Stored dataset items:
━━━━━━━━━━━━━━━━━━━━━━━━━━━━━━
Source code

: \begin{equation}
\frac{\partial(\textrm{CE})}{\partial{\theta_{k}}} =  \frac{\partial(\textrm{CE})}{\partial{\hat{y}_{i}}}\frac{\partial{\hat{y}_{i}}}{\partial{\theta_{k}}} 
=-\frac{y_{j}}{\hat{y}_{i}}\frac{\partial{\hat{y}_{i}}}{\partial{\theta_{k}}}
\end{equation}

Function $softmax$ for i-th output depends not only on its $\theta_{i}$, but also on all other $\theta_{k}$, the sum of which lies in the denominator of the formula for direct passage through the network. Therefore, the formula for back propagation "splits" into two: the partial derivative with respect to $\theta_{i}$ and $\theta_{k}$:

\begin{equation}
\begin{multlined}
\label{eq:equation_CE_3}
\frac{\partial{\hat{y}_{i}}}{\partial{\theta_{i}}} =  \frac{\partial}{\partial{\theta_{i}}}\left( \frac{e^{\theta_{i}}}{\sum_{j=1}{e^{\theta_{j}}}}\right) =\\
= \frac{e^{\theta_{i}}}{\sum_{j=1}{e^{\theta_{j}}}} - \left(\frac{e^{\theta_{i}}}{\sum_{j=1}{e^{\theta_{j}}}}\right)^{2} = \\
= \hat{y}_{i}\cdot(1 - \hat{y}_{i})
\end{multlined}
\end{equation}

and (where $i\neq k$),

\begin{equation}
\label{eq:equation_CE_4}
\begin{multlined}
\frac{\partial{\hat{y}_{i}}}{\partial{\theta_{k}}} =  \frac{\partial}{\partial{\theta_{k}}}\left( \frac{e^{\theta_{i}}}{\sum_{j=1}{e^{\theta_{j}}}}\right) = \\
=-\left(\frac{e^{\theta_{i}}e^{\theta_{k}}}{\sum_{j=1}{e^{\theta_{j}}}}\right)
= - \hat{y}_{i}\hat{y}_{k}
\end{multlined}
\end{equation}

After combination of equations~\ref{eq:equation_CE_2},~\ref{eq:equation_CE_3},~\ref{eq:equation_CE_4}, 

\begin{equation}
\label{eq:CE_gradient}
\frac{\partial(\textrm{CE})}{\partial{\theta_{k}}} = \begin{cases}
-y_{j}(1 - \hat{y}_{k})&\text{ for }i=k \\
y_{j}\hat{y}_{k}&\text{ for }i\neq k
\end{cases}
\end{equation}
━━━━━━━━━━━━━━━━━━━━━━━━━━━━━━
● Your assignment
Without changing a single character, repeat each record.

● Solution to the problem
Source code

: \begin{equation}
\frac{\partial(\textrm{CE})}{\partial{\theta_{k}}} =  \frac{\partial(\textrm{CE})}{\partial{\hat{y}_{i}}}\frac{\partial{\hat{y}_{i}}}{\partial{\theta_{k}}} 
=-\frac{y_{j}}{\hat{y}_{i}}\frac{\partial{\hat{y}_{i}}}{\partial{\theta_{k}}}
\end{equation}

Function $softmax$ for i-th output depends not only on its $\theta_{i}$, but also on all other $\theta_{k}$, the sum of which lies in the denominator of the formula for direct passage through the network. Therefore, the formula for back propagation "splits" into two: the partial derivative with respect to $\theta_{i}$ and $\theta_{k}$:

\begin{equation}
\begin{multlined}
\label{eq:equation_CE_3}
\frac{\partial{\hat{y}_{i}}}{\partial{\theta_{i}}} =  \frac{\partial}{\partial{\theta_{i}}}\left( \frac{e^{\theta_{i}}}{\sum_{j=1}{e^{\theta_{j}}}}\right) =\\
= \frac{e^{\theta_{i}}}{\sum_{j=1}{e^{\theta_{j}}}} - \left(\frac{e^{\theta_{i}}}{\sum_{j=1}{e^{\theta_{j}}}}\right)^{2} = \\
= \hat{y}_{i}\cdot(1 - \hat{y}_{i})
\end{multlined}
\end{equation}

and (where $i\neq k$),

\begin{equation}
\label{eq:equation_CE_4}
\begin{multlined}
\frac{\partial{\hat{y}_{i}}}{\partial{\theta_{k}}} =  \frac{\partial}{\partial{\theta_{k}}}\left( \frac{e^{\theta_{i}}}{\sum_{j=1}{e^{\theta_{j}}}}\right) = \\
=-\left(\frac{e^{\theta_{i}}e^{\theta_{k}}}{\sum_{j=1}{e^{\theta_{j}}}}\right)
= - \hat{y}_{i}\hat{y}_{k}
\end{multlined}
\end{equation}

After combination of equations~\ref{eq:equation_CE_2},~\ref{eq:equation_CE_3},~\ref{eq:equation_CE_4}, 

\begin{equation}
\label{eq:CE_gradient}
\frac{\partial(\textrm{CE})}{\partial{\theta_{k}}} = \begin{cases}
-y_{j}(1 - \hat{y}_{k})&\text{ for }i=k \\
y_{j}\hat{y}_{k}&\text{ for }i\neq k
\end{cases}
\end{equation}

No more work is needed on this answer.